** Opening Source data block **
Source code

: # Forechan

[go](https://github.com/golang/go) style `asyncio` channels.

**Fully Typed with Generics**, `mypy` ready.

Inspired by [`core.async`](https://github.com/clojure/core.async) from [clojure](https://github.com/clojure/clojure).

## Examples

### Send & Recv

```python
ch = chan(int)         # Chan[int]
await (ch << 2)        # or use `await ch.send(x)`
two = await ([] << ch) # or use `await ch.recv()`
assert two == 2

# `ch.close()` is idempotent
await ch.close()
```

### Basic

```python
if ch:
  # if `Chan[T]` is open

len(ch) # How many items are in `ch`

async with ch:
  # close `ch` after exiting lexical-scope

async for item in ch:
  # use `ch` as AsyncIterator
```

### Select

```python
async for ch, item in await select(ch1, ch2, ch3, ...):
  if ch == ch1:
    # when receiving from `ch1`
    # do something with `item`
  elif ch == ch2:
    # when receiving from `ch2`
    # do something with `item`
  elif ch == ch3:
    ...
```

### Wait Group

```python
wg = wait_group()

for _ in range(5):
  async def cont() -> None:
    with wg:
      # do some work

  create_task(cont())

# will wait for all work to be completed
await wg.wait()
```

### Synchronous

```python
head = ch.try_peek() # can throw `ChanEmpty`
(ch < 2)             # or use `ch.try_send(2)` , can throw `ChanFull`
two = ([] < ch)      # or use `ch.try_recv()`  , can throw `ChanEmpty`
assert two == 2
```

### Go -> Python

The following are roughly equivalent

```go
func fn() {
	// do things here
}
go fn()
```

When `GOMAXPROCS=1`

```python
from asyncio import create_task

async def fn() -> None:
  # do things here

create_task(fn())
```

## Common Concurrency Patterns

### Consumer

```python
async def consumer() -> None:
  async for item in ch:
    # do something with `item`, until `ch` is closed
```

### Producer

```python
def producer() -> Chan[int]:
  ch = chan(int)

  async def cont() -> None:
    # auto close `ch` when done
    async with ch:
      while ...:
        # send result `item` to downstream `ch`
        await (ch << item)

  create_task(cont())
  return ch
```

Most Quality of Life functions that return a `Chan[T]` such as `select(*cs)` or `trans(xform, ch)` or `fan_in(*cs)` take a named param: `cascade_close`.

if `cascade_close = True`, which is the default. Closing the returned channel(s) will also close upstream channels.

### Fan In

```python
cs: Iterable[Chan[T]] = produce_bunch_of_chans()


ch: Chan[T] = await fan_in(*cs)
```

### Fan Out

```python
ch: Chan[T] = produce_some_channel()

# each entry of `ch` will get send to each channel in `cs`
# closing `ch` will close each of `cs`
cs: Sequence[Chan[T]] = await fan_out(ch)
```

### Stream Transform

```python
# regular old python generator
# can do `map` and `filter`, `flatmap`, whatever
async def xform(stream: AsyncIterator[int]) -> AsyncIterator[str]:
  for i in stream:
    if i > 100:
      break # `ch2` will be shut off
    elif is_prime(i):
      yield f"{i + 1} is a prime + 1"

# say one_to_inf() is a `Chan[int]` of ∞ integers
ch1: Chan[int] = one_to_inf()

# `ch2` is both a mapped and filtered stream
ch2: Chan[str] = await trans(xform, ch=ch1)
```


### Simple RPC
** Closing Source data block **
Task details: For every line of the records that has the word "https" in it, make a copy.

Exercise response:
[go](https://github.com/golang/go) style `asyncio` channels.
Inspired by [`core.async`](https://github.com/clojure/core.async) from [clojure](https://github.com/clojure/clojure).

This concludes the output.